Open Source AI Gateway for 100+ LLMs. Self-hosted. Enterprise-ready. Call any LLM in OpenAI format.

Deploy to Render Deploy on Railway

LiteLLM Proxy Server (AI Gateway) | Hosted Proxy | Enterprise Tier | Website

PyPI Version GitHub Stars Y Combinator W23 Whatsapp Discord Slack CodSpeed

Group 7154 (1)

What is LiteLLM

LiteLLM is an open source AI Gateway that gives you a single, unified interface to call 100+ LLM providers — OpenAI, Anthropic, Gemini, Bedrock, Azure, and more — using the OpenAI format.

Use it as a Python SDK for direct library integration, or deploy the AI Gateway (Proxy Server) as a centralized service for your team or organization.

Jump to LiteLLM Proxy (LLM Gateway) Docs
Jump to Supported LLM Providers


Why LiteLLM

Managing LLM calls across providers gets complicated fast — different SDKs, auth patterns, request formats, and error types for every model. LiteLLM removes that friction:

  • Unified API — one interface for 100+ LLMs, no provider-specific SDK juggling
  • Drop-in OpenAI compatibility — swap providers without rewriting your code
  • Production-ready gateway — virtual keys, spend tracking, guardrails, load balancing, and an admin dashboard out of the box
  • 8ms P95 latency at 1k RPS (benchmarks)

OSS Adopters

Stripe image Google ADK Greptile OpenHands

Netflix

OpenAI Agents SDK

Features

LLMs - Call 100+ LLMs (Python SDK + AI Gateway)

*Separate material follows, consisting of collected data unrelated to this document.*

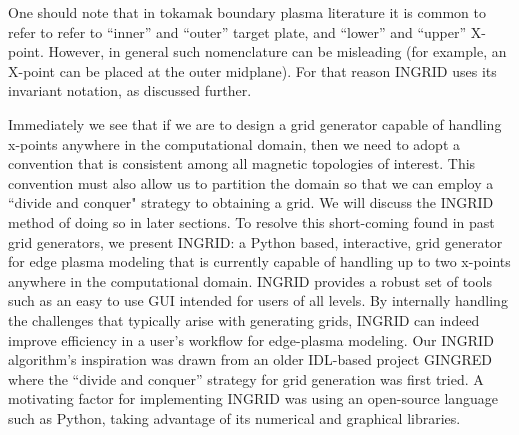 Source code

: One should note that in tokamak boundary plasma literature it is
common to refer to refer to ``inner'' and ``outer'' target plate, and
``lower'' and ``upper'' X-point. However, in general such nomenclature
can be misleading (for example, an X-point can be placed at the outer
midplane). For that reason INGRID uses its invariant notation, as
discussed further.

%


\indent Immediately we see that if we are to design a grid generator
capable of handling x-points anywhere in the computational domain,
then we need to adopt a convention that is consistent among all
magnetic topologies of interest. This convention must also allow us to
partition the domain so that we can employ a ``divide and conquer"
strategy to obtaining a grid. We will discuss the INGRID method of
doing so in later sections.  To resolve this short-coming found in
past grid generators, we present INGRID: a Python based, interactive,
grid generator for edge plasma modeling that is currently capable of
handling up to two x-points anywhere in the computational
domain. INGRID provides a robust set of tools such as an easy to use
GUI intended for users of all levels. By internally handling the
challenges that typically arise with generating grids, INGRID can
indeed improve efficiency in a user's workflow for edge-plasma
modeling. Our INGRID algorithm's inspiration was drawn from an older
IDL-based project GINGRED \cite{izacard_umansky} where the ``divide
and conquer'' strategy for grid generation was first tried. A
motivating factor for implementing INGRID was using an open-source
language such as Python, taking advantage of its numerical and
graphical libraries.


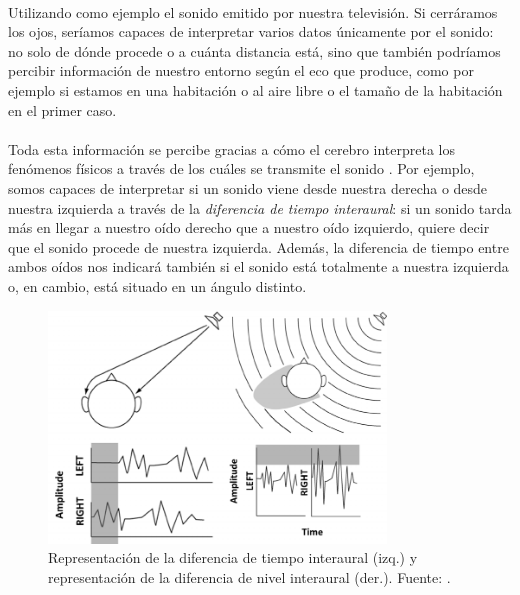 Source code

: \documentclass{subfiles}
\begin{document}
        \paragraph{}
        Utilizando como ejemplo el sonido emitido por nuestra televisión. Si cerráramos los ojos, seríamos capaces de interpretar varios datos únicamente por el sonido: no solo de dónde procede o a cuánta distancia está, sino que también podríamos percibir información de nuestro entorno según el eco que produce, como por ejemplo si estamos en una habitación o al aire libre o el tamaño de la habitación en el primer caso.

        \paragraph{}
        Toda esta información se percibe gracias a cómo el cerebro interpreta los fenómenos físicos a través de los cuáles se transmite el sonido \cite{web:resonance_audio_localizacion_sonido, web:wikipedia_localizacion_sonido}. Por ejemplo, somos capaces de interpretar si un sonido viene desde nuestra derecha o desde nuestra izquierda a través de la \textit{diferencia de tiempo interaural}: si un sonido tarda más en llegar a nuestro oído derecho que a nuestro oído izquierdo, quiere decir que el sonido procede de nuestra izquierda. Además, la diferencia de tiempo entre ambos oídos nos indicará también si el sonido está totalmente a nuestra izquierda o, en cambio, está situado en un ángulo distinto.

        \begin{figure}
        \centering
        \includegraphics[width=0.8\textwidth]{img/ITD_ILD.png}
        \caption[Representación de la diferencia de tiempo interaural (izq.) y de la diferencia de nivel interaural (der.).]{Representación de la diferencia de tiempo interaural (izq.) y representación de la diferencia de nivel interaural (der.). Fuente: .}
        \label{fig:ITD_ILD}
        \end{figure}
\end{document}
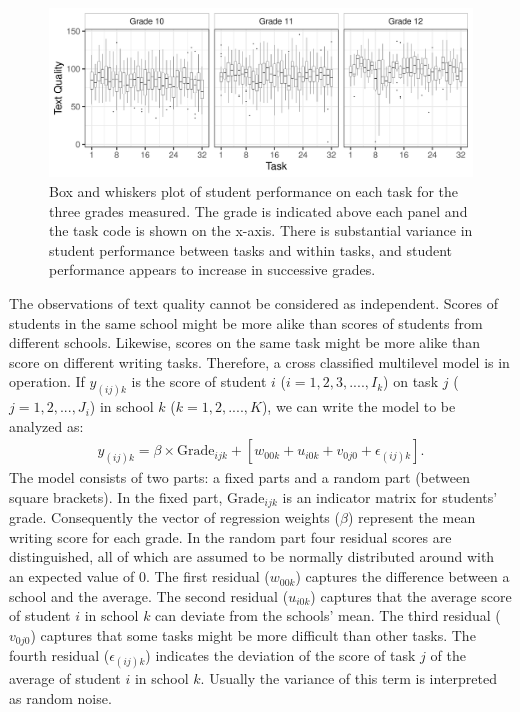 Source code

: \documentclass[a4paper]{article}
\begin{document}
\begin{figure}[!ht]
	\includegraphics[width=\textwidth]{descriptivesBaseline.pdf}
	\caption{Box and whiskers plot of student performance on each task for the three grades measured. The grade is indicated above each panel and the task code is shown on the x-axis. There is substantial variance in student performance between tasks and within tasks, and student performance appears to increase in successive grades.}
	\label{fig:baselineDescriptives}
\end{figure}
The observations of text quality cannot be considered as independent. Scores of students in the same school might be more alike than scores of students from different schools. Likewise, scores on the same task might be more alike than score on different writing tasks. Therefore, a cross classified multilevel model is in operation. If $y_{(ij)k}$ is the score of student $i$ ($i = 1, 2, 3, ...., I_k$) on task $j$ ($j = 1, 2, ..., J_i$) in school $k$ ($k = 1, 2, ...., K$), we can write the model to be analyzed as:
\begin{align*}
	y_{(ij)k} = \beta \times \mathrm{Grade}_{ijk} + [w_{00k} + u_{i0k} + v_{0j0} + \epsilon_{(ij)k}].
\end{align*}
The model consists of two parts: a fixed parts and a random part (between square brackets). In the fixed part, $\mathrm{Grade}_{ijk}$ is an indicator matrix for students' grade. Consequently the vector of regression weights ($\beta$) represent the mean writing score for each grade. In the random part four residual scores are distinguished, all of which are assumed to be normally distributed around with an expected value of 0. The first residual ($w_{00k}$) captures the difference between a school and the average. The second residual ($u_{i0k}$) captures that the average score of student $i$ in school $k$ can deviate from the schools' mean. The third residual ($v_{0j0}$) captures that some tasks might be more difficult than other tasks. The fourth residual ($\epsilon_{(ij)k}$) indicates the deviation of the score of task $j$ of the average of student $i$ in school $k$. Usually the variance of this term is interpreted as random noise.
\end{document}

All Supported Endpoints - /chat/completions, /responses, /embeddings, /images, /audio, /batches, /rerank, /a2a, /messages and more.

Python SDK

uv add litellm
from litellm import completion
import os

os.environ["OPENAI_API_KEY"] = "your-openai-key"
os.environ["ANTHROPIC_API_KEY"] = "your-anthropic-key"

# OpenAI
response = completion(model="openai/gpt-4o", messages=[{"role": "user", "content": "Hello!"}])

# Anthropic  
response = completion(model="anthropic/claude-sonnet-4-20250514", messages=[{"role": "user", "content": "Hello!"}])

AI Gateway (Proxy Server)

Getting Started - E2E Tutorial - Setup virtual keys, make your first request

uv tool install 'litellm[proxy]'
litellm --model gpt-4o
import openai

client = openai.OpenAI(api_key="anything", base_url="http://0.0.0.0:4000")
response = client.chat.completions.create(
    model="gpt-4o",
    messages=[{"role": "user", "content": "Hello!"}]
)

Docs: LLM Providers

Agents - Invoke A2A Agents (Python SDK + AI Gateway)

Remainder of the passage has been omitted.